Exercise description: A verbatim copy of every record is required, and no pictures should be included.

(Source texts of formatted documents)
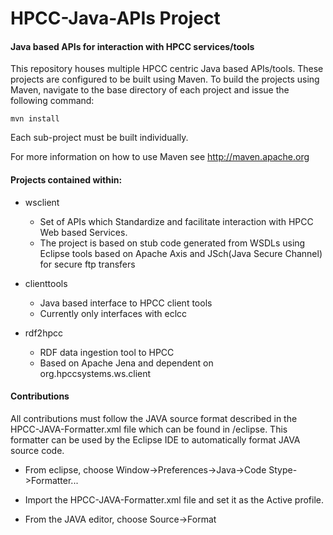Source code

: HPCC-Java-APIs Project
=======================

#### Java based APIs for interaction with HPCC services/tools

This repository houses multiple HPCC centric Java based APIs/tools.
These projects are configured to be built using Maven. To build the projects using Maven, navigate to the base directory of each project and issue the following command:

`mvn install`

Each sub-project must be built individually.

For more information on how to use Maven see http://maven.apache.org


#### Projects contained within:
- wsclient
  - Set of APIs which Standardize and facilitate interaction with HPCC Web based Services.
  - The project is based on stub code generated from WSDLs using Eclipse tools based on Apache Axis and JSch(Java Secure Channel) for secure ftp transfers

- clienttools
  - Java based interface to HPCC client tools 
  - Currently only interfaces with eclcc

- rdf2hpcc
  - RDF data ingestion tool to HPCC 
  - Based on Apache Jena and dependent on org.hpccsystems.ws.client

#### Contributions

All contributions must follow the JAVA source format described in the HPCC-JAVA-Formatter.xml file which can be found in /eclipse.
This formatter can be used by the Eclipse IDE to automatically format JAVA source code.

- From eclipse, choose Window->Preferences->Java->Code Stype->Formatter...

- Import the HPCC-JAVA-Formatter.xml file and set it as the Active profile.

- From the JAVA editor, choose Source->Format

Response:
Source code

: HPCC-Java-APIs Project
=======================

#### Java based APIs for interaction with HPCC services/tools

This repository houses multiple HPCC centric Java based APIs/tools.
These projects are configured to be built using Maven. To build the projects using Maven, navigate to the base directory of each project and issue the following command:

`mvn install`

Each sub-project must be built individually.

For more information on how to use Maven see http://maven.apache.org


#### Projects contained within:
- wsclient
  - Set of APIs which Standardize and facilitate interaction with HPCC Web based Services.
  - The project is based on stub code generated from WSDLs using Eclipse tools based on Apache Axis and JSch(Java Secure Channel) for secure ftp transfers

- clienttools
  - Java based interface to HPCC client tools 
  - Currently only interfaces with eclcc

- rdf2hpcc
  - RDF data ingestion tool to HPCC 
  - Based on Apache Jena and dependent on org.hpccsystems.ws.client

#### Contributions

All contributions must follow the JAVA source format described in the HPCC-JAVA-Formatter.xml file which can be found in /eclipse.
This formatter can be used by the Eclipse IDE to automatically format JAVA source code.

- From eclipse, choose Window->Preferences->Java->Code Stype->Formatter...

- Import the HPCC-JAVA-Formatter.xml file and set it as the Active profile.

- From the JAVA editor, choose Source->Format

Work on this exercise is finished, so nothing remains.